Une assemblée citoyenne pour éclairer les décisions publiques

Retrouver ci-dessous la contribution de MM. les députés Bertrand PANCHER et Matthieu ORPHELIN, respectivement président et vice-président de Décider ensemble, transmise le 12 décembre 2018 à Mme Chantal JOUANNO, Présidente de la CNDP, qui réalise actuellement des consultations pour définir les modalités d’organisation du grand débat national et territorial lancé par le Président de la République.

Madame la Présidente,

Lors du Conseil des ministres réunit ce jour, le Premier ministre a présenté la communication relative au grand débat. Il a confirmé, à cette occasion, que la coordination opérationnelle de celui-ci vous a été confiée. Nous tenions par la présente à vous assurer de notre plus vif soutien dans la réalisation de cette mission.

Vous menez cette semaine un ensemble de consultations pour définir les modalités d’organisation du débat, avant leur présentation le 15 décembre 2018.

Dans cette perspective, en tant que Président et Vice-président du think tank Décider ensemble, nous tenions à vous transmettre une première contribution pour renforcer la démocratie participative.

Nous observons depuis de nombreuses années une tendance de fond qui se traduit, notamment, par une demande croissante, de la part des citoyens, à être mieux intégrés aux décisions qui les concernent. La crise actuelle, cristallisée autour du mouvement des gilets jaunes, est l’occasion de répondre enfin à cette attente citoyenne. Nous devons inventer de nouveaux lieux et mécanismes de dialogues avec les Françaises et les Français. Cela se fait déjà au niveau local, imaginons-le au niveau de la Nation.

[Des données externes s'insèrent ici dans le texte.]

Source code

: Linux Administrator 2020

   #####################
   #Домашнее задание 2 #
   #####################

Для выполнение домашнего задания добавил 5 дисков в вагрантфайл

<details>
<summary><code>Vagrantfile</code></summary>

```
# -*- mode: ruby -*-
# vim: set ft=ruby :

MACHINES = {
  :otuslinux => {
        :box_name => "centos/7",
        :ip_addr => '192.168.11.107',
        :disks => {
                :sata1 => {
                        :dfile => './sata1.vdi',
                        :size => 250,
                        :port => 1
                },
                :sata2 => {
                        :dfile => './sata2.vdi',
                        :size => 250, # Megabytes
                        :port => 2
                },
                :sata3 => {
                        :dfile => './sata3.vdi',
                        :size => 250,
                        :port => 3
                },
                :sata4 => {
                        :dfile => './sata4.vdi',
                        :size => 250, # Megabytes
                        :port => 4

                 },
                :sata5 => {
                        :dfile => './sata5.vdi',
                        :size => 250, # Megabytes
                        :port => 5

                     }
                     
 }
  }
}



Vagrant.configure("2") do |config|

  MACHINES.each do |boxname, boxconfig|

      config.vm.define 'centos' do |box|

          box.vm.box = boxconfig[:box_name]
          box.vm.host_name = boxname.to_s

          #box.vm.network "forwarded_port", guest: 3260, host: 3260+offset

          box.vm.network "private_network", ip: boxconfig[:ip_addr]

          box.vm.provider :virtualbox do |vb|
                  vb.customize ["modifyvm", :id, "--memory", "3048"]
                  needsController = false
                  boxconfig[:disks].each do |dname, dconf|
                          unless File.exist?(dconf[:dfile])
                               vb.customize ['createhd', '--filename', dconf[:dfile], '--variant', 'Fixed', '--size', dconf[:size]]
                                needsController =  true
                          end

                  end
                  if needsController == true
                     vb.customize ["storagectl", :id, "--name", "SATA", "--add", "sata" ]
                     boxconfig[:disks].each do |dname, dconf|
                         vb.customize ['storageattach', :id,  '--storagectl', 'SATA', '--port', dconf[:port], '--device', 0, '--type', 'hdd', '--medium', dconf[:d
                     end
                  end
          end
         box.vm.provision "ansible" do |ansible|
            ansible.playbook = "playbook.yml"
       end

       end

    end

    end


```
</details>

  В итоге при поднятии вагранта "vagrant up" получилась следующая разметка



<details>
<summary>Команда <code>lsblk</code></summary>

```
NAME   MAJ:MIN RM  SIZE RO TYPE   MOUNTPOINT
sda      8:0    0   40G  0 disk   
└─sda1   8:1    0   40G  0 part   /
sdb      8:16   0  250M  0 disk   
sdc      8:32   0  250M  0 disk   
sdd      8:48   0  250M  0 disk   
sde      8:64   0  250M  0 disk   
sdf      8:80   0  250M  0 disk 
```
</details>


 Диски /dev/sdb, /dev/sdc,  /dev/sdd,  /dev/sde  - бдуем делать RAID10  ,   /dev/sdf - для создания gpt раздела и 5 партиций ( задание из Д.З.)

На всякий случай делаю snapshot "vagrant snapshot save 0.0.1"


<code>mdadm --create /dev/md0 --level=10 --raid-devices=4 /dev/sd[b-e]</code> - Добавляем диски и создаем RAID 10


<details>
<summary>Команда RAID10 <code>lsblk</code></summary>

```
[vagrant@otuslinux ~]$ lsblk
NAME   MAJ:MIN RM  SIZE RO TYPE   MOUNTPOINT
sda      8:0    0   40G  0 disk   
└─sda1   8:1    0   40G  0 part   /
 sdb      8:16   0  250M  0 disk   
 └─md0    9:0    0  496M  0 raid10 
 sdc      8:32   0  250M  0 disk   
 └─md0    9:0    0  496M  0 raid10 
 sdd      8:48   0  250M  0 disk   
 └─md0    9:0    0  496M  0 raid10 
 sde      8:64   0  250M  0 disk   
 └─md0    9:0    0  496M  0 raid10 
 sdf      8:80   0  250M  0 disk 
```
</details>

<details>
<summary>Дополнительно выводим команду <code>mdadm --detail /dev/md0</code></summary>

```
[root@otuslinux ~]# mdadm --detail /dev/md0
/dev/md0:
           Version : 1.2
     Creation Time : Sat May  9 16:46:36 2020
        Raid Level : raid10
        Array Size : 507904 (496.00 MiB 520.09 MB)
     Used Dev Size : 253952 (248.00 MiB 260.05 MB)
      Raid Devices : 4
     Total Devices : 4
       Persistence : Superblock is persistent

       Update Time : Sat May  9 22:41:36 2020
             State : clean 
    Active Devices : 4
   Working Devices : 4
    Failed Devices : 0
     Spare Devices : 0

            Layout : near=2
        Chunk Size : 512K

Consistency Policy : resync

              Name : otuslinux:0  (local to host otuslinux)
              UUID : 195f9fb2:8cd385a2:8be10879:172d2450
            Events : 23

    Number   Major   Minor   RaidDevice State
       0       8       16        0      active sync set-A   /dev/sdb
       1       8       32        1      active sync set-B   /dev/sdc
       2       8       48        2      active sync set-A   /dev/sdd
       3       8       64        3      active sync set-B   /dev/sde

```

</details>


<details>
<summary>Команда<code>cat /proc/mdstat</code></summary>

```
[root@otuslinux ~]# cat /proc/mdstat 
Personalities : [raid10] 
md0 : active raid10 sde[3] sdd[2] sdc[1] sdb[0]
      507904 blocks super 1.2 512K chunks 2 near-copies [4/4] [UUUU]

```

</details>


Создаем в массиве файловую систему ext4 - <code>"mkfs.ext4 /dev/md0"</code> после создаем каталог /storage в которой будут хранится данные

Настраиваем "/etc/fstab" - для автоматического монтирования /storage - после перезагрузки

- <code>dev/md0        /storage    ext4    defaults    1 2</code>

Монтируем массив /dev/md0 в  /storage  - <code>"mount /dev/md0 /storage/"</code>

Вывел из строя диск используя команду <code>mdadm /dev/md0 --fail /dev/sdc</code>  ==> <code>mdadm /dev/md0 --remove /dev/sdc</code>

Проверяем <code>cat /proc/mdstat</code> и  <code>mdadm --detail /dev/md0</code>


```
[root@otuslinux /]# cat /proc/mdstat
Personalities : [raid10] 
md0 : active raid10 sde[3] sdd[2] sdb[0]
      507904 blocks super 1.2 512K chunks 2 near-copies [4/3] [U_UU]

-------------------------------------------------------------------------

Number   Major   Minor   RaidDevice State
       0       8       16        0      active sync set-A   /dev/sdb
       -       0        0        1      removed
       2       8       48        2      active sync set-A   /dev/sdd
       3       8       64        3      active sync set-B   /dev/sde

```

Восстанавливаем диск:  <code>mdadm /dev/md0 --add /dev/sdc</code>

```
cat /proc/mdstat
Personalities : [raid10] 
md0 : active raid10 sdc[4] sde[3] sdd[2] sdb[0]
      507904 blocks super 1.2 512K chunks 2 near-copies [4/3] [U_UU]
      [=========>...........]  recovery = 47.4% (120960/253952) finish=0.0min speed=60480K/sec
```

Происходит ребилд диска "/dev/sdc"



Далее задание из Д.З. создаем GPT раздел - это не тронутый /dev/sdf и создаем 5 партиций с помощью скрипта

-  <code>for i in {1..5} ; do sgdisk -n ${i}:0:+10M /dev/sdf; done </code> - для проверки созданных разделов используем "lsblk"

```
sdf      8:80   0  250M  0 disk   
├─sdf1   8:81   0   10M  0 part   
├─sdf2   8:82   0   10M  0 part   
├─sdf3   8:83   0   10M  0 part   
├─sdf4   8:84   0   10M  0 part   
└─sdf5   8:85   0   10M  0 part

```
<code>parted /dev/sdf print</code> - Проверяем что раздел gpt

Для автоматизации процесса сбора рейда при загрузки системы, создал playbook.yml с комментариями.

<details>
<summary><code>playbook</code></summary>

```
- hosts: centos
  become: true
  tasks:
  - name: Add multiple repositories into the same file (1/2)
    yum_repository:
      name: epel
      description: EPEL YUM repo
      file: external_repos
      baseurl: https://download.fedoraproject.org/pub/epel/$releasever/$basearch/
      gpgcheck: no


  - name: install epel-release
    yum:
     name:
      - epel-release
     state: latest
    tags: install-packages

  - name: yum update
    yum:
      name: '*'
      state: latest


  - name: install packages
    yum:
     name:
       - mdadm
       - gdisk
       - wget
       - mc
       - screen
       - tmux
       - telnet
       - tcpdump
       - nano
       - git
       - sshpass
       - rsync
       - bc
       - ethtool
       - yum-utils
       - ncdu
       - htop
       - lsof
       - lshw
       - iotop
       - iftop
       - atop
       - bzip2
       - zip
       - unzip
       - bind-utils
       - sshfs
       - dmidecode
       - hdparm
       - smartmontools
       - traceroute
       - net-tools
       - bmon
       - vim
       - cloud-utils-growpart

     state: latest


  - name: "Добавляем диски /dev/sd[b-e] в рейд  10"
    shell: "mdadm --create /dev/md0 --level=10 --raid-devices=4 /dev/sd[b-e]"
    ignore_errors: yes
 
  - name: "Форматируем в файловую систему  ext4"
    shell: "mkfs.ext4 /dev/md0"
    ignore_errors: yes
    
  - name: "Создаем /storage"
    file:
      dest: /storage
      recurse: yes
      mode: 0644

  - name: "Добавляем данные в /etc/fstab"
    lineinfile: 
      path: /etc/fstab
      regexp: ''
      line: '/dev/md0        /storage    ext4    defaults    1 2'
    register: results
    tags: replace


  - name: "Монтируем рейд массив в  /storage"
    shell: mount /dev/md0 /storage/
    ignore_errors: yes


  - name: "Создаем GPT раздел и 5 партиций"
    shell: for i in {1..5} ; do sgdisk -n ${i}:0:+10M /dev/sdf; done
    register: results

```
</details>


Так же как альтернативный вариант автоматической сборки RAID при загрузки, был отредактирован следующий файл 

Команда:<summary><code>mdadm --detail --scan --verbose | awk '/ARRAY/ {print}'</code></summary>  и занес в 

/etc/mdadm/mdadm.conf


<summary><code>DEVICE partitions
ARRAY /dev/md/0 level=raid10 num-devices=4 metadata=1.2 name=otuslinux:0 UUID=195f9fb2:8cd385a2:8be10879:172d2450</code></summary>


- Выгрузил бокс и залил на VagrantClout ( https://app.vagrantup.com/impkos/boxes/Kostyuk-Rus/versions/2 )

Au début du conflit, conscients que la sortie de crise ne passerait que par le rétablissement d’un dialogue de fond, nous avions proposé l’instauration d’un conseil de dialogue composé à la fois de parties prenantes constituées et de cent citoyens tirés au sort.

Nous sommes désormais convaincus que nous pouvons aller encore plus loin dans cet engagement et répondre à certaines propositions des gilets jaunes. C’est pourquoi, nous proposons la mise en place d’une assemblée citoyenne, reprenant ainsi un terme proposé par nombre d’entre eux. Véritable miroir de l’Assemblée nationale, celle-ci serait composée de citoyens tirés au sort en nombre équivalent aux députés et provenant des 577 circonscriptions de notre Pays. Réunis trois fois par an, les citoyens qui y siégeraient seraient, pour ces sessions, tour à tour hébergés à l’Assemblée Nationale et au Conseil économique social et environnemental.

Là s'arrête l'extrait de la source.